Le ipocrisie dei nuovi politici

di Antonio Polito

Sembra paradossale, ma questa sordida storia del bonus parlamentare certifica il fallimento dell’«antipolitica». E non solo perché i tre che l’avrebbero incassato sono stati eletti nelle file della Lega e dei Cinquestelle, cioè dei campioni dell’antipolitica, detentori del copyright in Italia (gli altri due parlamentari, che l’hanno chiesto senza nemmeno ottenerlo, appartengono più al genere «cretinetti» della commedia all’italiana). È molto probabile infatti che i tre col bonus siano stati eletti al colmo di una serrata campagna elettorale condotta al grido di «onestà, onestà» e «Roma ladrona la Lega non perdona». Il che dovrebbe far riflettere, oltre che su di loro, anche su un sistema elettorale che ci costringe da tempo a eleggere «a nostra insaputa» dilettanti allo sbaraglio, gente senza né arte né parte, il cui unico merito il più delle volte è solo quello di aver conquistato il favore del capo di un partito.
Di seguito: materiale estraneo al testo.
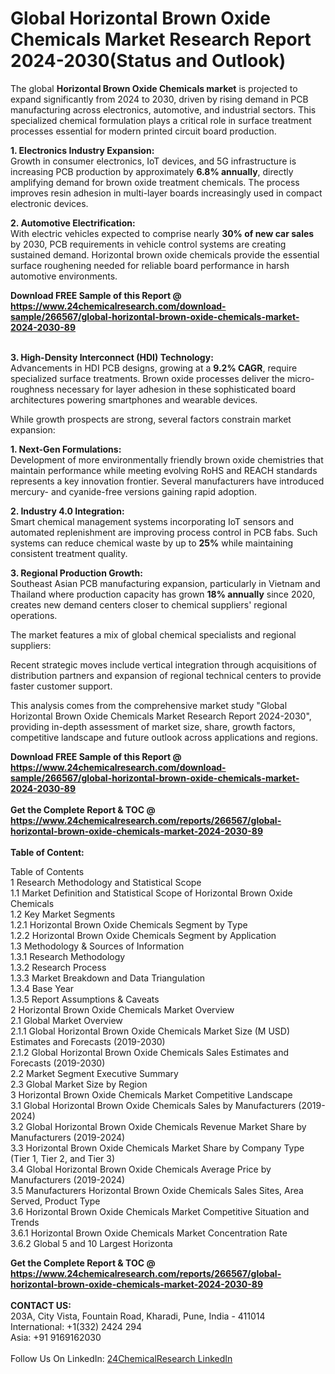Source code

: <h1>Global Horizontal Brown Oxide Chemicals Market Research Report 2024-2030(Status and Outlook)</h1><p>The global <strong>Horizontal Brown Oxide Chemicals market</strong> is projected to expand significantly from 2024 to 2030, driven by rising demand in PCB manufacturing across electronics, automotive, and industrial sectors. This specialized chemical formulation plays a critical role in surface treatment processes essential for modern printed circuit board production.</p><p><strong>1. Electronics Industry Expansion:</strong><br>
Growth in consumer electronics, IoT devices, and 5G infrastructure is increasing PCB production by approximately <strong>6.8% annually</strong>, directly amplifying demand for brown oxide treatment chemicals. The process improves resin adhesion in multi-layer boards increasingly used in compact electronic devices.</p><p><strong>2. Automotive Electrification:</strong><br>
With electric vehicles expected to comprise nearly <strong>30% of new car sales</strong> by 2030, PCB requirements in vehicle control systems are creating sustained demand. Horizontal brown oxide chemicals provide the essential surface roughening needed for reliable board performance in harsh automotive environments.</p><div><b>Download FREE Sample of this Report @ 
            <a href="https://www.24chemicalresearch.com/download-sample/266567/global-horizontal-brown-oxide-chemicals-market-2024-2030-89">
            https://www.24chemicalresearch.com/download-sample/266567/global-horizontal-brown-oxide-chemicals-market-2024-2030-89</a></b></div><br><p><strong>3. High-Density Interconnect (HDI) Technology:</strong><br>
Advancements in HDI PCB designs, growing at a <strong>9.2% CAGR</strong>, require specialized surface treatments. Brown oxide processes deliver the micro-roughness necessary for layer adhesion in these sophisticated board architectures powering smartphones and wearable devices.</p><p>While growth prospects are strong, several factors constrain market expansion:</p><p><strong>1. Next-Gen Formulations:</strong><br>
Development of more environmentally friendly brown oxide chemistries that maintain performance while meeting evolving RoHS and REACH standards represents a key innovation frontier. Several manufacturers have introduced mercury- and cyanide-free versions gaining rapid adoption.</p><p><strong>2. Industry 4.0 Integration:</strong><br>
Smart chemical management systems incorporating IoT sensors and automated replenishment are improving process control in PCB fabs. Such systems can reduce chemical waste by up to <strong>25%</strong> while maintaining consistent treatment quality.</p><p><strong>3. Regional Production Growth:</strong><br>
Southeast Asian PCB manufacturing expansion, particularly in Vietnam and Thailand where production capacity has grown <strong>18% annually</strong> since 2020, creates new demand centers closer to chemical suppliers' regional operations.</p><p>The market features a mix of global chemical specialists and regional suppliers:</p><p>Recent strategic moves include vertical integration through acquisitions of distribution partners and expansion of regional technical centers to provide faster customer support.</p><p>This analysis comes from the comprehensive market study "Global Horizontal Brown Oxide Chemicals Market Research Report 2024-2030", providing in-depth assessment of market size, share, growth factors, competitive landscape and future outlook across applications and regions.</p><div><b>Download FREE Sample of this Report @ 
            <a href="https://www.24chemicalresearch.com/download-sample/266567/global-horizontal-brown-oxide-chemicals-market-2024-2030-89">
            https://www.24chemicalresearch.com/download-sample/266567/global-horizontal-brown-oxide-chemicals-market-2024-2030-89</a></b></div><br><div><b>Get the Complete Report & TOC @ 
            <a href="https://www.24chemicalresearch.com/reports/266567/global-horizontal-brown-oxide-chemicals-market-2024-2030-89">
            https://www.24chemicalresearch.com/reports/266567/global-horizontal-brown-oxide-chemicals-market-2024-2030-89</a></b></div><br>
            <b>Table of Content:</b><p>Table of Contents<br />
1 Research Methodology and Statistical Scope<br />
1.1 Market Definition and Statistical Scope of Horizontal Brown Oxide Chemicals<br />
1.2 Key Market Segments<br />
1.2.1 Horizontal Brown Oxide Chemicals Segment by Type<br />
1.2.2 Horizontal Brown Oxide Chemicals Segment by Application<br />
1.3 Methodology & Sources of Information<br />
1.3.1 Research Methodology<br />
1.3.2 Research Process<br />
1.3.3 Market Breakdown and Data Triangulation<br />
1.3.4 Base Year<br />
1.3.5 Report Assumptions & Caveats<br />
2 Horizontal Brown Oxide Chemicals Market Overview<br />
2.1 Global Market Overview<br />
2.1.1 Global Horizontal Brown Oxide Chemicals Market Size (M USD) Estimates and Forecasts (2019-2030)<br />
2.1.2 Global Horizontal Brown Oxide Chemicals Sales Estimates and Forecasts (2019-2030)<br />
2.2 Market Segment Executive Summary<br />
2.3 Global Market Size by Region<br />
3 Horizontal Brown Oxide Chemicals Market Competitive Landscape<br />
3.1 Global Horizontal Brown Oxide Chemicals Sales by Manufacturers (2019-2024)<br />
3.2 Global Horizontal Brown Oxide Chemicals Revenue Market Share by Manufacturers (2019-2024)<br />
3.3 Horizontal Brown Oxide Chemicals Market Share by Company Type (Tier 1, Tier 2, and Tier 3)<br />
3.4 Global Horizontal Brown Oxide Chemicals Average Price by Manufacturers (2019-2024)<br />
3.5 Manufacturers Horizontal Brown Oxide Chemicals Sales Sites, Area Served, Product Type<br />
3.6 Horizontal Brown Oxide Chemicals Market Competitive Situation and Trends<br />
3.6.1 Horizontal Brown Oxide Chemicals Market Concentration Rate<br />
3.6.2 Global 5 and 10 Largest Horizonta</p><div><b>Get the Complete Report & TOC @ 
            <a href="https://www.24chemicalresearch.com/reports/266567/global-horizontal-brown-oxide-chemicals-market-2024-2030-89">
            https://www.24chemicalresearch.com/reports/266567/global-horizontal-brown-oxide-chemicals-market-2024-2030-89</a></b></div><br><b>CONTACT US:</b><br>
            203A, City Vista, Fountain Road, Kharadi, Pune, India - 411014<br>
            International: +1(332) 2424 294<br>
            Asia: +91 9169162030 <br><br>
            Follow Us On LinkedIn: <a href="https://www.linkedin.com/company/24chemicalresearch/">24ChemicalResearch LinkedIn</a>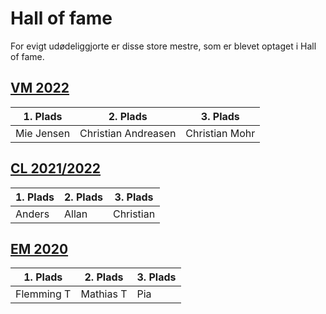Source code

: # Hall of fame

For evigt udødeliggjorte er disse store mestre, som er blevet optaget i Hall of fame.

## [VM 2022](slutrunder/vm2022/stillingen.md)
| 1. Plads   | 2. Plads            | 3. Plads       |
|------------|---------------------|----------------|
| Mie Jensen | Christian Andreasen | Christian Mohr |

## [CL 2021/2022](slutrunder/cl2122/stillingen.md)
| 1. Plads | 2. Plads | 3. Plads  |
|----------|----------|-----------|
| Anders   | Allan    | Christian |

## [EM 2020](slutrunder/em2020/stillingen.md)
| 1. Plads   | 2. Plads  | 3. Plads |
|------------|-----------|----------|
| Flemming T | Mathias T | Pia      |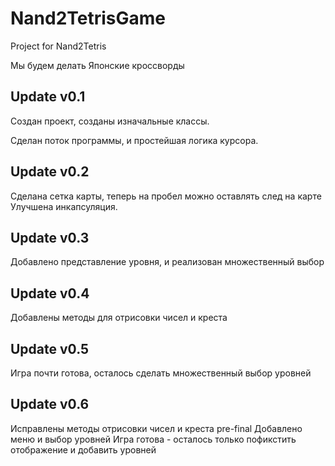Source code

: # Nand2TetrisGame
Project for Nand2Tetris

Мы будем делать Японские кроссворды

## Update v0.1
Создан проект, созданы изначальные классы.

Сделан поток программы, и простейшая логика курсора.

## Update v0.2
Сделана сетка карты, теперь на пробел можно оставлять след на карте
Улучшена инкапсуляция.

## Update v0.3 
Добавлено представление уровня, и реализован множественный выбор

## Update v0.4 
Добавлены методы для отрисовки чисел и креста

## Update v0.5
Игра почти готова, осталось сделать множественный выбор уровней

## Update v0.6
Исправлены методы отрисовки чисел и креста
pre-final
Добавлено меню и выбор уровней
Игра готова - осталось только пофикстить отображение и добавить уровней

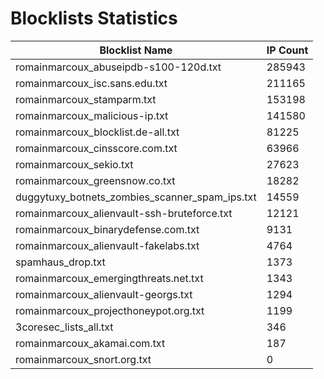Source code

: # Blocklists Statistics
| Blocklist Name | IP Count |
|----|----|
| romainmarcoux_abuseipdb-s100-120d.txt | 285943 |
| romainmarcoux_isc.sans.edu.txt | 211165 |
| romainmarcoux_stamparm.txt | 153198 |
| romainmarcoux_malicious-ip.txt | 141580 |
| romainmarcoux_blocklist.de-all.txt | 81225 |
| romainmarcoux_cinsscore.com.txt | 63966 |
| romainmarcoux_sekio.txt | 27623 |
| romainmarcoux_greensnow.co.txt | 18282 |
| duggytuxy_botnets_zombies_scanner_spam_ips.txt | 14559 |
| romainmarcoux_alienvault-ssh-bruteforce.txt | 12121 |
| romainmarcoux_binarydefense.com.txt | 9131 |
| romainmarcoux_alienvault-fakelabs.txt | 4764 |
| spamhaus_drop.txt | 1373 |
| romainmarcoux_emergingthreats.net.txt | 1343 |
| romainmarcoux_alienvault-georgs.txt | 1294 |
| romainmarcoux_projecthoneypot.org.txt | 1199 |
| 3coresec_lists_all.txt | 346 |
| romainmarcoux_akamai.com.txt | 187 |
| romainmarcoux_snort.org.txt | 0 |
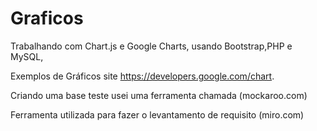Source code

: # Graficos
Trabalhando com Chart.js e Google Charts, usando Bootstrap,PHP e MySQL,

Exemplos de Gráficos site https://developers.google.com/chart.


Criando uma base teste usei uma ferramenta chamada (mockaroo.com)


Ferramenta utilizada para fazer o levantamento de requisito (miro.com)

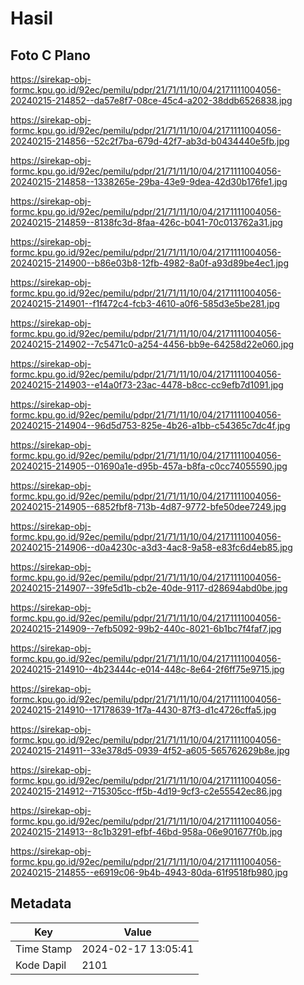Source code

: # Hasil

## Foto C Plano

https://sirekap-obj-formc.kpu.go.id/92ec/pemilu/pdpr/21/71/11/10/04/2171111004056-20240215-214852--da57e8f7-08ce-45c4-a202-38ddb6526838.jpg

https://sirekap-obj-formc.kpu.go.id/92ec/pemilu/pdpr/21/71/11/10/04/2171111004056-20240215-214856--52c2f7ba-679d-42f7-ab3d-b0434440e5fb.jpg

https://sirekap-obj-formc.kpu.go.id/92ec/pemilu/pdpr/21/71/11/10/04/2171111004056-20240215-214858--1338265e-29ba-43e9-9dea-42d30b176fe1.jpg

https://sirekap-obj-formc.kpu.go.id/92ec/pemilu/pdpr/21/71/11/10/04/2171111004056-20240215-214859--8138fc3d-8faa-426c-b041-70c013762a31.jpg

https://sirekap-obj-formc.kpu.go.id/92ec/pemilu/pdpr/21/71/11/10/04/2171111004056-20240215-214900--b86e03b8-12fb-4982-8a0f-a93d89be4ec1.jpg

https://sirekap-obj-formc.kpu.go.id/92ec/pemilu/pdpr/21/71/11/10/04/2171111004056-20240215-214901--f1f472c4-fcb3-4610-a0f6-585d3e5be281.jpg

https://sirekap-obj-formc.kpu.go.id/92ec/pemilu/pdpr/21/71/11/10/04/2171111004056-20240215-214902--7c5471c0-a254-4456-bb9e-64258d22e060.jpg

https://sirekap-obj-formc.kpu.go.id/92ec/pemilu/pdpr/21/71/11/10/04/2171111004056-20240215-214903--e14a0f73-23ac-4478-b8cc-cc9efb7d1091.jpg

https://sirekap-obj-formc.kpu.go.id/92ec/pemilu/pdpr/21/71/11/10/04/2171111004056-20240215-214904--96d5d753-825e-4b26-a1bb-c54365c7dc4f.jpg

https://sirekap-obj-formc.kpu.go.id/92ec/pemilu/pdpr/21/71/11/10/04/2171111004056-20240215-214905--01690a1e-d95b-457a-b8fa-c0cc74055590.jpg

https://sirekap-obj-formc.kpu.go.id/92ec/pemilu/pdpr/21/71/11/10/04/2171111004056-20240215-214905--6852fbf8-713b-4d87-9772-bfe50dee7249.jpg

https://sirekap-obj-formc.kpu.go.id/92ec/pemilu/pdpr/21/71/11/10/04/2171111004056-20240215-214906--d0a4230c-a3d3-4ac8-9a58-e83fc6d4eb85.jpg

https://sirekap-obj-formc.kpu.go.id/92ec/pemilu/pdpr/21/71/11/10/04/2171111004056-20240215-214907--39fe5d1b-cb2e-40de-9117-d28694abd0be.jpg

https://sirekap-obj-formc.kpu.go.id/92ec/pemilu/pdpr/21/71/11/10/04/2171111004056-20240215-214909--7efb5092-99b2-440c-8021-6b1bc7f4faf7.jpg

https://sirekap-obj-formc.kpu.go.id/92ec/pemilu/pdpr/21/71/11/10/04/2171111004056-20240215-214910--4b23444c-e014-448c-8e64-2f6ff75e9715.jpg

https://sirekap-obj-formc.kpu.go.id/92ec/pemilu/pdpr/21/71/11/10/04/2171111004056-20240215-214910--17178639-1f7a-4430-87f3-d1c4726cffa5.jpg

https://sirekap-obj-formc.kpu.go.id/92ec/pemilu/pdpr/21/71/11/10/04/2171111004056-20240215-214911--33e378d5-0939-4f52-a605-565762629b8e.jpg

https://sirekap-obj-formc.kpu.go.id/92ec/pemilu/pdpr/21/71/11/10/04/2171111004056-20240215-214912--715305cc-ff5b-4d19-9cf3-c2e55542ec86.jpg

https://sirekap-obj-formc.kpu.go.id/92ec/pemilu/pdpr/21/71/11/10/04/2171111004056-20240215-214913--8c1b3291-efbf-46bd-958a-06e901677f0b.jpg

https://sirekap-obj-formc.kpu.go.id/92ec/pemilu/pdpr/21/71/11/10/04/2171111004056-20240215-214855--e6919c06-9b4b-4943-80da-61f9518fb980.jpg


## Metadata

| Key        | Value               |
| ---------- | ------------------- |
| Time Stamp | 2024-02-17 13:05:41 |
| Kode Dapil | 2101                |



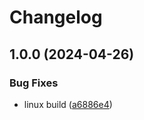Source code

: # Changelog

## 1.0.0 (2024-04-26)


### Bug Fixes

* linux build ([a6886e4](https://github.com/notebox/nbfm/commit/a6886e4ec29f9acd53c5b0b20b323b828c02ca41))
Ma c’è qualcosa di più. Molti dei parlamentari che oggi strillano come vergini offese «fuori i nomi», «vergognatevi», «dimettetevi» (o almeno date la colpa al commercialista), sono gli stessi che hanno valutato, studiato, e infine approvato la norma che ha consentito a persone chiaramente non bisognose (presumibilmente non solo parlamentari) di ricevere un sostegno con i soldi pubblici, cioè del contribuente, cioè nostri. Perché la politica, tanto disprezzata dall’antipolitica, servirebbe proprio a quello: a fare leggi giuste, sagge e misurate, attraverso il dibattito informato.